US priorities are also under assault in Central America, where violence and trafficking have migrated after crackdowns in Mexico. In Honduras, DEA squadrons have been involved in three fatal shootouts in less than three months. The teams, called Foreign-deployed Advisory and Support Teams (FAST), have been accompanying local forces throughout Honduras and other countries in Central America.

But the program, which was begun quietly in Afghanistan and expanded into Central America, exploded onto the front pages in May after a group of Hondurans, who claim to be innocent victims, were shot at by Honduran forces, accompanied by the DEA, as they plied the waters of the Mosquito Coast in canoes. Four were killed. Since then, the DEA has been involved in two more fatal incidents.

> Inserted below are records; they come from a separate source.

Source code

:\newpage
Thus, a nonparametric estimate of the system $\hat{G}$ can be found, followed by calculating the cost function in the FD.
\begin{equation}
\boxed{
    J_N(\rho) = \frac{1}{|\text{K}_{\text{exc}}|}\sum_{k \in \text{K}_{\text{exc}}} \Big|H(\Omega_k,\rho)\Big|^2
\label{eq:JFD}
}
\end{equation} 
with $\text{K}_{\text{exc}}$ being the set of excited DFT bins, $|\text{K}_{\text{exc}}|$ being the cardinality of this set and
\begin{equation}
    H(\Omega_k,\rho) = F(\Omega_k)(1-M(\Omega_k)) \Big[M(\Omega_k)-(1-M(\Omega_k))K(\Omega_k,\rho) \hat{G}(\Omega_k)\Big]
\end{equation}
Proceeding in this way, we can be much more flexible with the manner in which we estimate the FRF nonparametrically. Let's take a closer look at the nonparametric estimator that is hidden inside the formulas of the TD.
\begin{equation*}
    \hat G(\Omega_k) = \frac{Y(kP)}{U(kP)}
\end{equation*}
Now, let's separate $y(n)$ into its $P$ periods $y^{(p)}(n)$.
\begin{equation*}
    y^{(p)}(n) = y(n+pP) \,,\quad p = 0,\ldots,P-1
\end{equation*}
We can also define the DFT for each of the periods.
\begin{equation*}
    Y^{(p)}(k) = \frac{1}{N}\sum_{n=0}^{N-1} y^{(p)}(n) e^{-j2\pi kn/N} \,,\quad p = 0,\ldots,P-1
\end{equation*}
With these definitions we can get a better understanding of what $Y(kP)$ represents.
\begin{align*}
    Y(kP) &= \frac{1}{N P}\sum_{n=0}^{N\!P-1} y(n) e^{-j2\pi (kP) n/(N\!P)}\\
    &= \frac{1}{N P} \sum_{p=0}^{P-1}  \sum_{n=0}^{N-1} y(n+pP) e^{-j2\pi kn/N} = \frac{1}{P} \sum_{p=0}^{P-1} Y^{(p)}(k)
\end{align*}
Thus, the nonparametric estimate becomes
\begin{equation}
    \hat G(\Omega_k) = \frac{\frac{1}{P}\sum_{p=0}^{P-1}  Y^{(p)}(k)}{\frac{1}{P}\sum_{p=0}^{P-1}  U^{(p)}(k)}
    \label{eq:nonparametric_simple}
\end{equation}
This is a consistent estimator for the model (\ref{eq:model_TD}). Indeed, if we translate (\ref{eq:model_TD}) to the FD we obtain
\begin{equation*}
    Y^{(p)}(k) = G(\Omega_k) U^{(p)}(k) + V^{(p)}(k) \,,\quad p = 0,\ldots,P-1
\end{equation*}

The US and Honduras have defended the raids, and so does Mr. Braun, an architect of the program. “The government of Honduras is asking for more DEA resources, rather than backing away from the incidents. That is pretty telling,” says Braun.

A US official echoes those sentiments. He says the success so far of Operation Anvil, under which the FAST teams were dispatched in April, is clear: Honduran forces, with DEA support, have interdicted 2,300 kilograms of cocaine from smuggling flights, mostly coming from Venezuela. “It showed us there is unchallenged illicit air traffic going through Honduras, and Honduras has not been able to control it until now,” he says.

More broadly, he notes that the US has put more resources into the “soft” side of the drug fight, not just eradication and hardware but in institution-building and anti-corruption measures. “The old paradigm, the idea of a war on drugs, is long past,” he says. “We realize there are a lot of other pieces of it that go well beyond eradicating a coca field.”

Still, the incidents in Honduras and the perception of a continued militarization of the fight has provoked an outcry from human rights workers and others in Honduras and beyond. “The use of the military has just caused violence to spiral to levels we have never seen,” says Sandino Asturias, head of the Center for Guatemalan Studies.

How far all this change in Latin America, whether in Lopez Vasquez’s backyard or in the presidential palace in Bogotá, will go remains uncertain. But the days of Washington dictation seem to be diminishing. As John Walsh at the Washington Office on Latin America puts it: “No one is taking marching orders from the US anymore.”